Goal of the exercise: Among the entries, find each line that includes the string "crater" and list it.

[Recorded data]
.....

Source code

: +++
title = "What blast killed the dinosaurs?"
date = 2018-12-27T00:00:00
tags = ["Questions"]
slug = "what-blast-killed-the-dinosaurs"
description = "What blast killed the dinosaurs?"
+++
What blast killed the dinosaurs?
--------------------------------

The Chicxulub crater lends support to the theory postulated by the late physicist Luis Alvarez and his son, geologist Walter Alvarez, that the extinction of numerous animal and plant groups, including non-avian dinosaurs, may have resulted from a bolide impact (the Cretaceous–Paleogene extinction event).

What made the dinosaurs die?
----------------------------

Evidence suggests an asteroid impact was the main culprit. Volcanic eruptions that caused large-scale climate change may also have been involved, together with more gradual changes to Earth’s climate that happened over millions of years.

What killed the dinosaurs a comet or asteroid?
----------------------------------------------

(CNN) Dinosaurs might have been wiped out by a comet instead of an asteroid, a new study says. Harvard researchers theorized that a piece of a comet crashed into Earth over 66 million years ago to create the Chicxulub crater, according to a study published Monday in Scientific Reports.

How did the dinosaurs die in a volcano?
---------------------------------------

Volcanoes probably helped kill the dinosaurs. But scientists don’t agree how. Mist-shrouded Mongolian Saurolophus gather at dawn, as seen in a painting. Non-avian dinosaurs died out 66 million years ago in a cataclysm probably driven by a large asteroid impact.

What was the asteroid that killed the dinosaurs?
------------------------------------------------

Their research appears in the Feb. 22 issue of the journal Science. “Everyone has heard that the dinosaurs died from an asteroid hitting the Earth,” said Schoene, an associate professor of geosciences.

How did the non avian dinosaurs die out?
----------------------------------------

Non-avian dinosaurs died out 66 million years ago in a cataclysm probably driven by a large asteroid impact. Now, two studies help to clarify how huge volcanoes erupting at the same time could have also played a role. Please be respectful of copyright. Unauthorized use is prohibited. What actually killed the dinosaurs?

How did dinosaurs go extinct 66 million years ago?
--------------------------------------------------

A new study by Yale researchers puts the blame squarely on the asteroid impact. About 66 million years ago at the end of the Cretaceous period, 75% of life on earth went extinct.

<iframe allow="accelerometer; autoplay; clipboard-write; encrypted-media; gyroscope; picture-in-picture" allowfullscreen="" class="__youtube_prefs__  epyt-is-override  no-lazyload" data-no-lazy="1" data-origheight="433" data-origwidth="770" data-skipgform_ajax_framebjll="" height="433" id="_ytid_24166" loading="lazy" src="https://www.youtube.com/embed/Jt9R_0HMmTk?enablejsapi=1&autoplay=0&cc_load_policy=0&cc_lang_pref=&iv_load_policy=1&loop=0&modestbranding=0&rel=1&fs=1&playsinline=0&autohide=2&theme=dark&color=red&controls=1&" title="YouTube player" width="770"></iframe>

.....

Task response:
The Chicxulub crater lends support to the theory postulated by the late physicist Luis Alvarez and his son, geologist Walter Alvarez, that the extinction of numerous animal and plant groups, including non-avian dinosaurs, may have resulted from a bolide impact (the Cretaceous–Paleogene extinction event).
(CNN) Dinosaurs might have been wiped out by a comet instead of an asteroid, a new study says. Harvard researchers theorized that a piece of a comet crashed into Earth over 66 million years ago to create the Chicxulub crater, according to a study published Monday in Scientific Reports.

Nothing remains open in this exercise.